Data items:

════════

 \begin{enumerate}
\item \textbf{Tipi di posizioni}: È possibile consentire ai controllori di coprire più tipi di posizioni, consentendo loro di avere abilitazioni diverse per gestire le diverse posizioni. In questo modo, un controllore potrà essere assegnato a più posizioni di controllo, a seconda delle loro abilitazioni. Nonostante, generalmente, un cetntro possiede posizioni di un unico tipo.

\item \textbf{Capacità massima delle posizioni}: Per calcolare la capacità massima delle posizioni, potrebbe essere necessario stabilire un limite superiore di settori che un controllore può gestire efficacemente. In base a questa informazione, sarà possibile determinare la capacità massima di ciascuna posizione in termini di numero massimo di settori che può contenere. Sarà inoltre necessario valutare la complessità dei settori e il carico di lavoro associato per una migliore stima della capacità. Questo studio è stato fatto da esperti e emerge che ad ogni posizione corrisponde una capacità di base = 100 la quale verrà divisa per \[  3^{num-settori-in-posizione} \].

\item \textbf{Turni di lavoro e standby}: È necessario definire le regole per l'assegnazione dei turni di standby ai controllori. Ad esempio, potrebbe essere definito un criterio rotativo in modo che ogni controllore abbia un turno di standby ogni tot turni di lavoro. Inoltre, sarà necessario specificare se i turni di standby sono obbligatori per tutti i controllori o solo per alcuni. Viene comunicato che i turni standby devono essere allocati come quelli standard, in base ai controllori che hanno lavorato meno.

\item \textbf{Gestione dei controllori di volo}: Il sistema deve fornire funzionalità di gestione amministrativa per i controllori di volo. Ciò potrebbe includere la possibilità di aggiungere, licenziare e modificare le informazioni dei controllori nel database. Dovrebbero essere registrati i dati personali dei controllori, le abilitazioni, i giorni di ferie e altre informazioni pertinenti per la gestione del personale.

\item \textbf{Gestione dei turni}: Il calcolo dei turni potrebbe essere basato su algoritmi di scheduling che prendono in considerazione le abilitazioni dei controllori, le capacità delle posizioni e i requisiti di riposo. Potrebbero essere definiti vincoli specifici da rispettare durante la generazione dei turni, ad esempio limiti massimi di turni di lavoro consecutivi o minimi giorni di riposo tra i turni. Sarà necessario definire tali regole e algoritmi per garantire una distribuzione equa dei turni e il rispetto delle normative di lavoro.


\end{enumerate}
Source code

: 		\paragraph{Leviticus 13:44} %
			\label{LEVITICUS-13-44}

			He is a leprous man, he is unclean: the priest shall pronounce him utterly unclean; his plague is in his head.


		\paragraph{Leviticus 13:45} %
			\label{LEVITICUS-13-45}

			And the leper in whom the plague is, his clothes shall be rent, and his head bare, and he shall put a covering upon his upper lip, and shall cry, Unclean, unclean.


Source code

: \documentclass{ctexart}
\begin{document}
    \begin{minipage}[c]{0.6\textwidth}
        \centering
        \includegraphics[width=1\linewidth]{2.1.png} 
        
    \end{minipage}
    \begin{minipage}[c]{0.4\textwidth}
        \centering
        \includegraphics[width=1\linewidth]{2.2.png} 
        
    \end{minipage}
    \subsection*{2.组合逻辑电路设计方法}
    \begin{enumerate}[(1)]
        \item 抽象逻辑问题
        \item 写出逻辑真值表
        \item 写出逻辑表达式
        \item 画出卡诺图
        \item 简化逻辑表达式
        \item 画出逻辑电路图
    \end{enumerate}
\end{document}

════════

# What this task involves:
All of the data must be set down again exactly.

# Expected answer:
 \begin{enumerate}
\item \textbf{Tipi di posizioni}: È possibile consentire ai controllori di coprire più tipi di posizioni, consentendo loro di avere abilitazioni diverse per gestire le diverse posizioni. In questo modo, un controllore potrà essere assegnato a più posizioni di controllo, a seconda delle loro abilitazioni. Nonostante, generalmente, un cetntro possiede posizioni di un unico tipo.

\item \textbf{Capacità massima delle posizioni}: Per calcolare la capacità massima delle posizioni, potrebbe essere necessario stabilire un limite superiore di settori che un controllore può gestire efficacemente. In base a questa informazione, sarà possibile determinare la capacità massima di ciascuna posizione in termini di numero massimo di settori che può contenere. Sarà inoltre necessario valutare la complessità dei settori e il carico di lavoro associato per una migliore stima della capacità. Questo studio è stato fatto da esperti e emerge che ad ogni posizione corrisponde una capacità di base = 100 la quale verrà divisa per \[  3^{num-settori-in-posizione} \].

\item \textbf{Turni di lavoro e standby}: È necessario definire le regole per l'assegnazione dei turni di standby ai controllori. Ad esempio, potrebbe essere definito un criterio rotativo in modo che ogni controllore abbia un turno di standby ogni tot turni di lavoro. Inoltre, sarà necessario specificare se i turni di standby sono obbligatori per tutti i controllori o solo per alcuni. Viene comunicato che i turni standby devono essere allocati come quelli standard, in base ai controllori che hanno lavorato meno.

\item \textbf{Gestione dei controllori di volo}: Il sistema deve fornire funzionalità di gestione amministrativa per i controllori di volo. Ciò potrebbe includere la possibilità di aggiungere, licenziare e modificare le informazioni dei controllori nel database. Dovrebbero essere registrati i dati personali dei controllori, le abilitazioni, i giorni di ferie e altre informazioni pertinenti per la gestione del personale.

\item \textbf{Gestione dei turni}: Il calcolo dei turni potrebbe essere basato su algoritmi di scheduling che prendono in considerazione le abilitazioni dei controllori, le capacità delle posizioni e i requisiti di riposo. Potrebbero essere definiti vincoli specifici da rispettare durante la generazione dei turni, ad esempio limiti massimi di turni di lavoro consecutivi o minimi giorni di riposo tra i turni. Sarà necessario definire tali regole e algoritmi per garantire una distribuzione equa dei turni e il rispetto delle normative di lavoro.


\end{enumerate}
Source code

: 		\paragraph{Leviticus 13:44} %
			\label{LEVITICUS-13-44}

			He is a leprous man, he is unclean: the priest shall pronounce him utterly unclean; his plague is in his head.


		\paragraph{Leviticus 13:45} %
			\label{LEVITICUS-13-45}

			And the leper in whom the plague is, his clothes shall be rent, and his head bare, and he shall put a covering upon his upper lip, and shall cry, Unclean, unclean.


Source code

: \documentclass{ctexart}
\begin{document}
    \begin{minipage}[c]{0.6\textwidth}
        \centering
        \includegraphics[width=1\linewidth]{2.1.png} 
        
    \end{minipage}
    \begin{minipage}[c]{0.4\textwidth}
        \centering
        \includegraphics[width=1\linewidth]{2.2.png} 
        
    \end{minipage}
    \subsection*{2.组合逻辑电路设计方法}
    \begin{enumerate}[(1)]
        \item 抽象逻辑问题
        \item 写出逻辑真值表
        \item 写出逻辑表达式
        \item 画出卡诺图
        \item 简化逻辑表达式
        \item 画出逻辑电路图
    \end{enumerate}
\end{document}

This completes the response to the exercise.